New York Jury Issues $5M Fraud Verdict Against NRA Chief LaPierre

New York Jury Issues $5M Fraud Verdict Against NRA Chief LaPierre

Wayne LaPierre

A New York jury has reached a verdict against former National Rifle Association (NRA) CEO Wayne LaPierre, finding him guilty of corruption and defrauding the organization of more than $5 million.

Courthouse News reporter Erik Ueblacker tweeted the verdict on Friday, which found that the NRA sustained $5,400,000 in financial harm as a result of LaPierre's actions. However, the jury also agreed that LaPierre had already paid back $1,048,769.98 to the organization, meaning he's still on the hook for more than $4.35 million.

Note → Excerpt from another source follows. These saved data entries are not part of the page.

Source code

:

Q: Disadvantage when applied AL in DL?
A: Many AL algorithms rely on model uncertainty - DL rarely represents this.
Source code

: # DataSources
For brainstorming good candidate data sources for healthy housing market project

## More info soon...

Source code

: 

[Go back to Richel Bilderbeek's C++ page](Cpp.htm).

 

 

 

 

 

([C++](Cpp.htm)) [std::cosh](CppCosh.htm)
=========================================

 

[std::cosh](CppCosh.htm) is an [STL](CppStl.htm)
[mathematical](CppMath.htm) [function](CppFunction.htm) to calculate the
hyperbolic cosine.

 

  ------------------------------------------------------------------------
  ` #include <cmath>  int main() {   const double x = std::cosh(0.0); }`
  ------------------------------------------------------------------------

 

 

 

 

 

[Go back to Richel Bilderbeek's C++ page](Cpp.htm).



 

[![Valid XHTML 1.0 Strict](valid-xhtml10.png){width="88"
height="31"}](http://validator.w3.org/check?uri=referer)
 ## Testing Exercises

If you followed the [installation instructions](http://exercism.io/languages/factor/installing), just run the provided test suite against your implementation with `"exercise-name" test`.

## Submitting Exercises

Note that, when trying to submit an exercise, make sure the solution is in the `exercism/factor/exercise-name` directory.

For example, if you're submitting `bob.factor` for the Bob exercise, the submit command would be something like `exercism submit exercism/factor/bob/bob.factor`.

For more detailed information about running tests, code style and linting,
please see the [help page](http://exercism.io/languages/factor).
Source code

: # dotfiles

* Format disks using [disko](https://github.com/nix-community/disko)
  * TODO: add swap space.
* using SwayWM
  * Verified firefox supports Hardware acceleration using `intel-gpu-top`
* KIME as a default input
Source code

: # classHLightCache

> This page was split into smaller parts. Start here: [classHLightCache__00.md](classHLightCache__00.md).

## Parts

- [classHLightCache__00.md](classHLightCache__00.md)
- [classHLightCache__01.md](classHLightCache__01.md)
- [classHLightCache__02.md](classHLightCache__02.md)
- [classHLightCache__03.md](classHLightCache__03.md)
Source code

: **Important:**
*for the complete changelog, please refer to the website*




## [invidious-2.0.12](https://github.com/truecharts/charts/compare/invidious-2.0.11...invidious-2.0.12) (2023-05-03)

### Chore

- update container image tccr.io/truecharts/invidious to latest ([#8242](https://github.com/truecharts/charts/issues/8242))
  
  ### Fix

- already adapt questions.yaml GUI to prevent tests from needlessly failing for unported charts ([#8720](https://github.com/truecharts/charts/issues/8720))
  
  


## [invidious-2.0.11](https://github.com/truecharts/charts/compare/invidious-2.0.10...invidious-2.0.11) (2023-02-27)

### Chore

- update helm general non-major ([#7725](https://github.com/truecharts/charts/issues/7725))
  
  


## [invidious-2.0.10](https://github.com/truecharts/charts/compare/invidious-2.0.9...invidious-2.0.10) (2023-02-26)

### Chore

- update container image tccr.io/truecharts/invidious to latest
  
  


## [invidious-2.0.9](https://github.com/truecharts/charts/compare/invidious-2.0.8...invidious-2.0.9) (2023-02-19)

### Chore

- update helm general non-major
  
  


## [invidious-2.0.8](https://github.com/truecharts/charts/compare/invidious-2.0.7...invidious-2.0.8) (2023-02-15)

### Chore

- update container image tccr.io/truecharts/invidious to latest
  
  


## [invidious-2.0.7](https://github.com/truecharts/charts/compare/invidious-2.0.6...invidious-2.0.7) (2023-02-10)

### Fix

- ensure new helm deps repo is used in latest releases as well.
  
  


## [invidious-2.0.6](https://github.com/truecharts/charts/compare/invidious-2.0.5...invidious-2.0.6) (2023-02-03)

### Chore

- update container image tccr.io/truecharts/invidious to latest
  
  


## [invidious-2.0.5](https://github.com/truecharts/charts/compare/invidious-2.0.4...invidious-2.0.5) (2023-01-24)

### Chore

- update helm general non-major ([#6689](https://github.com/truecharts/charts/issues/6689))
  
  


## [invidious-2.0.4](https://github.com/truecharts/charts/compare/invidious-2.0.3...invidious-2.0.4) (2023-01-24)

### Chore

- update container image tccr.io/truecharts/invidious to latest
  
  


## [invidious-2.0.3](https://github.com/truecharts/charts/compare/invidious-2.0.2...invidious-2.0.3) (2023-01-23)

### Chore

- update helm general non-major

According to ABC News, the jury also found that the NRA was liable for financial mismanagement, and ruled that NRA corporate secretary and general counsel John Frazer and former NRA treasurer and CFO Wilson "Woody" Phillips violated their statutory obligations to discharge the duties of their positions in good faith.

LaPierre's attorney called the lawsuit — which was filed by New York Attorney General Letitia James in 2020 — politically motivated, and argued that his client "acted in good faith and with honesty, sincerity and intention." LaPierre resigned from his position atop the NRA just before the seven-week trial began for health reasons.

The central allegations of the trial focused on LaPierre's stacking of organizational leadership with loyalists who would enable and green-light his misuse of organizational funds. The New York Times reported that James' office accused LaPierre of "diverting millions of dollars in NRA funding toward personal use," which included hair and makeup for his wife, speaking fees for board members, contracts with favored vendors willing to pay kickbacks and luxurious private jet excursions to exclusive locations.

Prior to the start of the trial, James secured a guilty plea from the NRA's former chief operations officer, Joshua Powell. ABC reported that as part of his settlement, he agreed that he "breached his fiduciary duties of care, loyalty and obedience by using the NRA's charitable assets for his own benefit and the benefit of his family," and that he "failed to administer the charitable assets entrusted to his care properly."

The NRA's membership has been steadily declining, with The Tracereporting that the organization's membership dipped from 4.9 million to 4.3 million between April of 2021 and January of 2023, which aligns with the time frame of the corruption lawsuit.